Music Diary, Vol. -52
In reaching back retrospectively through my social media music shares (project explained here), I have finally gotten to the week before I started sharing a #dailyalbum. So there just be #dailylyric and #dailysong for the remainder of this look back (and honestly I don't know where this road stops—we'll see!). The full playlist is above, also here.
Week of Jan. 9-15, 2023
LYRICS: Judy Garland & Mickey Rooney (Rodgers & Hart), "I Wish I Were in Love Again"
SONG: Another huge gap on streaming services: the 2 late-'80s albums by Hugo Largo, a quartet with 2 electric basses, violin, and keening vocals by Mimi Goese. It's as weird and wonderful as you might imagine. This stunning track was my intro to them.
LYRICS: Harry Rose, "Frankfurter Sandwiches"
SONG: It's not just the relentless repetition of the 12-note melody in this great The Weather Station earworm that makes it feel so beautifully obsessive; it's also the tune's odd 3-bar shape, which keeps bringing us up short, then reeling us back in.

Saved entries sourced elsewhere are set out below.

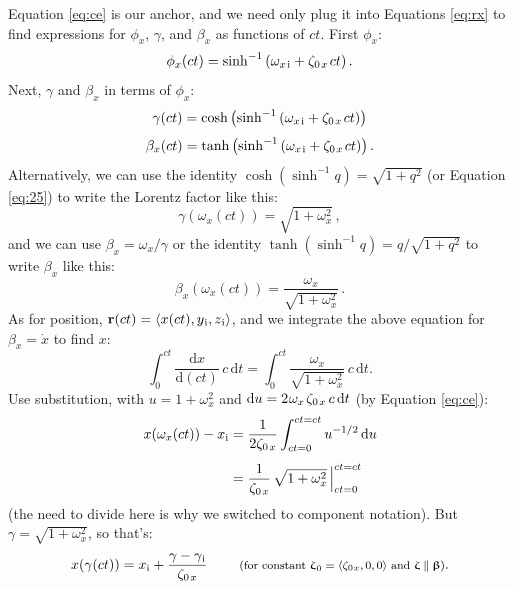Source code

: \documentclass[12pt]{article}
\renewcommand{\vv}[1]{\mathbf{#1}}
\newcommand{\dd}[1]{\mathrm{d}#1}
\newcommand{\vvbeta}{\bm{\upbeta}}
\newcommand{\vvzeta}{\bm{\upzeta}}
\begin{document}
Equation \ref{eq:ce} is our anchor, and we need only plug it into Equations \ref{eq:rx} to find expressions for $\phi_x$, $\gamma$, and $\beta_x$ as functions of $ct$. First $\phi_x$:
\begin{equation*}
\phi_x (ct) = \sinh^{-1} \left( \omega_{x \mkern2mu \textrm{i}} + \zeta_{0 \mkern2mu x} \mkern2mu ct \right) .
\end{equation*}
Next, $\gamma$ and $\beta_x$ in terms of $\phi_x$:
\begin{equation*}
\gamma (ct) = \cosh \left( \sinh^{-1} \left( \omega_{x \mkern2mu \textrm{i}} + \zeta_{0 \mkern2mu x} \mkern2mu ct \right)  \right)
\end{equation*}
\begin{equation*}
\beta_x (ct) = \tanh \left( \sinh^{-1} \left( \omega_{x \mkern2mu \textrm{i}} + \zeta_{0 \mkern2mu x} \mkern2mu ct \right) \right).
\end{equation*}
Alternatively, we can use the identity $\cosh{(\sinh^{-1} q) = \sqrt{1 + q^2}}$ (or Equation \ref{eq:25}) to write the Lorentz factor like this:
\begin{equation*}
\gamma (\omega_x(ct)) = \sqrt{1 + \omega^2_x} \, ,
\end{equation*}
and we can use $\beta_x = \omega_x / \gamma$ or the identity $\tanh{(\sinh^{-1} q)} = q / \sqrt{1 + q^2}$ to write $\beta_x$ like this:
\begin{equation*}
\beta_x (\omega_x(ct)) = \dfrac{\omega_x}{\sqrt{1 + \omega^2_x}} \, .
\end{equation*}
As for position, $\vv r (ct) = \langle x (ct) , y_{\mkern1mu \mathrm{i}}, z_{\mkern1mu \mathrm{i}} \rangle$, and we integrate the above equation for $\beta_x = \dot{x}$ to find $x$:
\begin{equation*}
\int_0^{ct} \dfrac{\dd x}{\dd (ct)} \, c \, \dd t = \int_0^{ct} \dfrac{\omega_x}{\sqrt{1 + \omega^2_x}} \, c \, \dd t .
\end{equation*}
Use substitution, with $u = 1 + \omega^2_x$ and $\dd u = 2 \mkern1mu \omega_x \mkern2mu \zeta_{0 \mkern2mu x} \, c \, \dd t$ (by Equation \ref{eq:ce}):
\begin{equation*}
\begin{split}
x (\omega_x(ct)) - x_{\mathrm{i}} &= \dfrac{1}{2 \zeta_{0 \mkern2mu x}} \int_{ct = 0}^{ct = ct} u^{-1/2} \, \dd u \\[5pt]
&= \dfrac{1}{ \zeta_{0 \mkern2mu x}} \, \sqrt{1 + \omega^2_x } \, \Big \vert^{ct = ct}_{ct = 0}
\end{split}
\end{equation*}
(the need to divide here is why we switched to component notation). But $\gamma = \sqrt{1 + \omega^2_x}$, so that's:
\begin{equation}\label{eq:x}
x (\gamma(ct)) = x_{\mathrm{i}} + \dfrac{ \gamma - \gamma_{\mkern1mu \mathrm{i}} }{ \zeta_{0 \mkern2mu x}} \qquad \textrm{\footnotesize{ (for constant $\vvzeta_{\mkern1mu 0} = \langle \zeta_{0 \mkern1mu x} , 0, 0 \rangle$ and $\vvzeta \parallel \vvbeta$)}}.
\end{equation}
\end{document}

LYRICS: Talking Heads, "Found a Job"
SONG: With its open borrowings from Spencer Davis Group and the Ventures, and a bass line he stole from himself, this creepy-crawly Joe Jackson classic has no right to work as well as it does; I always turn it up when it comes on.
LYRICS: Bruce Springsteen, "Growin' Up"
SONG: Amazing what a rich, even orchestral sound just 2 instruments can make—then again, when it's HĂ¥kan Hardenberger on horn and Roland Pöntinen on keys, and the piece is the rousing conclusion of Hansen's cornet sonata, it shouldn't be that surprising.
LYRICS: Eddie Noack, "Psycho"
SONG: I wrote this song in the late '80s but didn't record it until the mid-2000s with producer (and drummer) Matt North, and we got in some ringers to nail it: That's Jeff Turmes on sax. On harmonica? Why, it's Tommy Morgan, of Pet Sounds fame.
LYRICS: Jake Thackray, "The Hair of the Widow of Bridlington"
SONG: Dirty Projectors have many more complicated and ambitious tunes, but I don’t think they have any as ravishingly lovely as this sad, sweet, deceptively simple ballad sung by Angel Deradoorian. (The Dylan reference doesn’t hurt.)
LYRICS: St. Vincent, "Jesus Saves, I Spend"
SONG: From "Blessed" to "Rhythm of the Saints," Paul Simon has treated religion and spirituality with a mix of curiosity and irreverence, so it's interesting that his most nakedly earnest spiritual is his only one explicitly about his given faith.